一応<マジックボックス>に収納して私は先を急いだ。
その後、数体のゴブリンを悲鳴で釣って倒しながら私は先に進んだ。
すると……部屋の中心に宝箱が一つ置いてあった。
「おぉ! これが噂の宝箱だね!!」
童話とか小説の中ではよく見るけど実物は初めて見た。
金と赤で彩られた、中身が無かったとしても箱だけでも価値がありそうな宝箱だ。
私はおそるおそる宝箱を開いた。すると……。
「えーっと……銀貨十四枚」
銀貨は一枚あれば一番安いパンが十個ほど買える。
回復ポーションなら銀貨一枚でギリギリ買えるくらい。
冒険者がお酒と食事を頼んだら銀貨二枚や三枚消えたりするが、
銀貨十四枚なら結構な大金だ。
これは嬉しい。しかも宝箱の中にはもう一つあった。
「これってバックラーだよね?」
バックラーとは円形盾の事だ。防御力よりも攻撃を受け流すことを目的とした比較的小型の盾。希少な装備では無いけど、防具屋で買おうとするなら銀貨ではとても足りないだろう。
「ちょっと使ってみようかな……おっ」
都合よくゴブリンがこちらに向かってきていた。
私はバックラーを左手に持ち、右手には剣を持ったまま構えた。
「えぇと、確か利き手じゃない方で持つのが基本なんだっけ?
まぁいいや。えいっ」
走ってきたゴブリンに向けて盾を突き出してみると、ゴブリンはその一撃を受けて後方に吹き飛んだ。
「おお、凄い」
小型とはいえ結構重いが、これは鈍器としても結構使えそう。
私はそのまま倒れ込んだゴブリンに剣で止めを刺す。
「よーし、次はこっちから行くぞー」
私は調子に乗って他のゴブリンに向かって行った。
わざと声を出しておびき寄せ、
手に持ったバックラーでゴブリンの棍棒を受け止めて外側に受け流す。そしてー
「てやぁぁぁ!!」
そのままバックラーを突きだし、ゴブリンの顔面にぶつける。
『ギャッ』と短い悲鳴を上げ、ゴブリンはそのまま後ろに倒れた。
その隙を狙い、頭に思い切り剣を叩きつけた。
「はぁっ!!」
ゴブリンは煙となって消えた。
そしてそんなことを繰り返してるうちに、
また回復ポーションを1個手に入れて3階に上がる階段を見つけた。
「よーし、このまま行っちゃうよー!!」
私は手に入れたバックラーが気に入って張り切って3階に向かった。
どうでもいいけど、少しお腹が空いてきたかもしれない……。
――現在の状態――
【名前:サクラ 職業:冒険者見習い】満腹度35/100
レベル 4 HP 23/42 MP 10/25 攻撃力19(+7) 魔力 18 素早さ 16 防御力8(+10)

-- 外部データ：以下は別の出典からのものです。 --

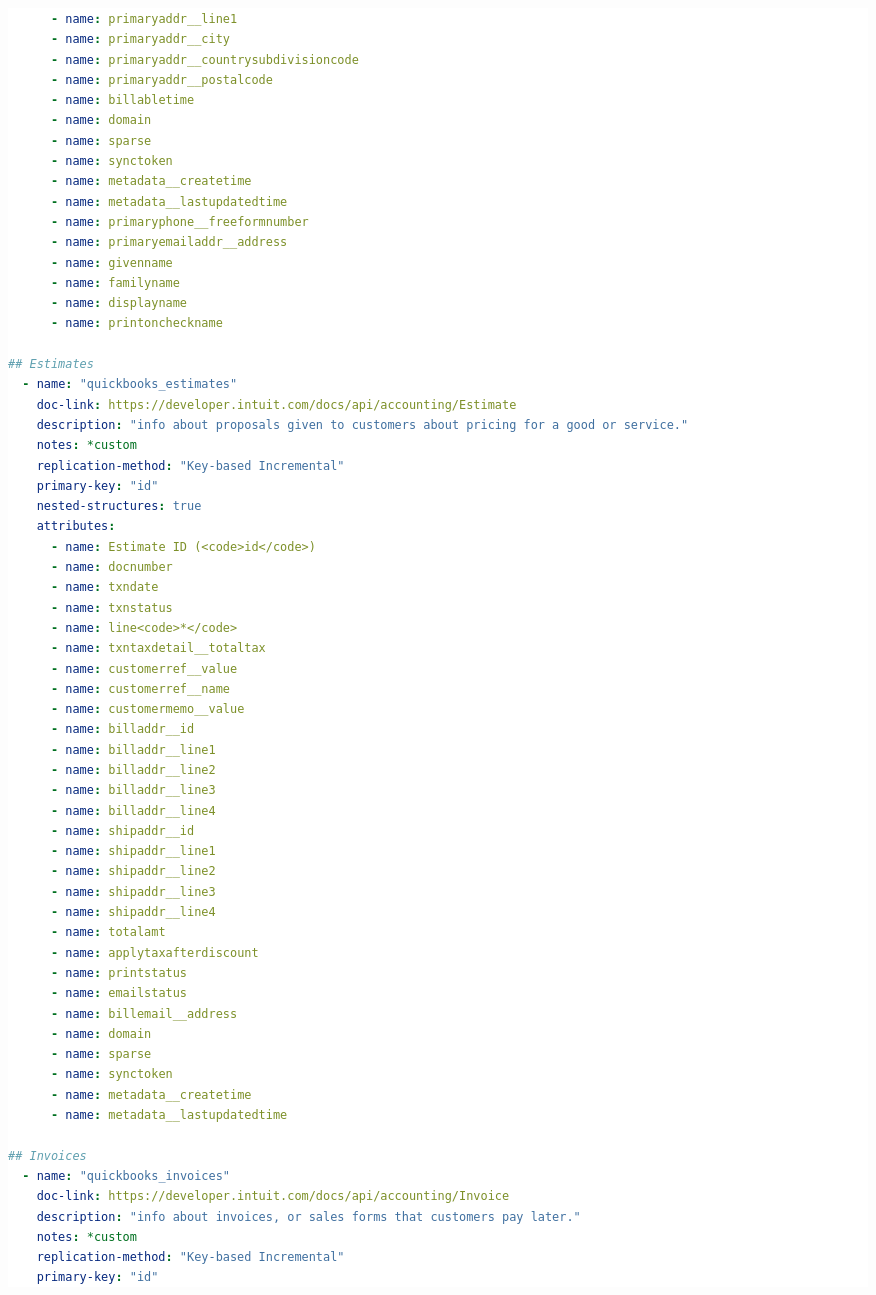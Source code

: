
 ```yaml
      - name: primaryaddr__line1
      - name: primaryaddr__city
      - name: primaryaddr__countrysubdivisioncode
      - name: primaryaddr__postalcode
      - name: billabletime
      - name: domain
      - name: sparse
      - name: synctoken
      - name: metadata__createtime
      - name: metadata__lastupdatedtime
      - name: primaryphone__freeformnumber
      - name: primaryemailaddr__address
      - name: givenname
      - name: familyname
      - name: displayname
      - name: printoncheckname

## Estimates
  - name: "quickbooks_estimates"
    doc-link: https://developer.intuit.com/docs/api/accounting/Estimate
    description: "info about proposals given to customers about pricing for a good or service."
    notes: *custom
    replication-method: "Key-based Incremental"
    primary-key: "id"
    nested-structures: true
    attributes:
      - name: Estimate ID (<code>id</code>)
      - name: docnumber
      - name: txndate
      - name: txnstatus
      - name: line<code>*</code>
      - name: txntaxdetail__totaltax
      - name: customerref__value
      - name: customerref__name
      - name: customermemo__value
      - name: billaddr__id
      - name: billaddr__line1
      - name: billaddr__line2
      - name: billaddr__line3
      - name: billaddr__line4
      - name: shipaddr__id
      - name: shipaddr__line1
      - name: shipaddr__line2
      - name: shipaddr__line3
      - name: shipaddr__line4
      - name: totalamt
      - name: applytaxafterdiscount
      - name: printstatus
      - name: emailstatus
      - name: billemail__address
      - name: domain
      - name: sparse
      - name: synctoken
      - name: metadata__createtime
      - name: metadata__lastupdatedtime

## Invoices
  - name: "quickbooks_invoices"
    doc-link: https://developer.intuit.com/docs/api/accounting/Invoice
    description: "info about invoices, or sales forms that customers pay later."
    notes: *custom
    replication-method: "Key-based Incremental"
    primary-key: "id"
```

装備:ソード+1(+7) 皮の服(+5) バックラー(+5)
所持技能:剣の心得Lv3 盾の心得Lv1(New) 挑発Lv1(New)
所持魔法:マジックアロー、ファイア、ファーストエイド
特殊魔法:霧の魔法(ルック、マジックボックス、オープン)
所持アイテム:8/20 銀貨14枚
【霧の魔導書】【ショートソード】【パン】【回復ポーション3個】【魔法の霊薬】【ゴブリンの棍棒】
補足:小休憩を挟んだことで少しだけHPとMPが回復した。
【名前:バックラー】
効果:円形で敵の攻撃を受け流すように作られた小型の盾 基本防御力+5
正しく使えば弱い攻撃なら無傷で受け流すことが可能
New skill
【盾の心得】盾を使う技術、レベルが上がると防御力と回避率が上昇する。
また、盾を使った【シールドバッシュ】という技が使用できる。
【挑発】声を出して敵を呼び寄せる。
レベルが上がると挑発出来る敵が増えるかもしれない。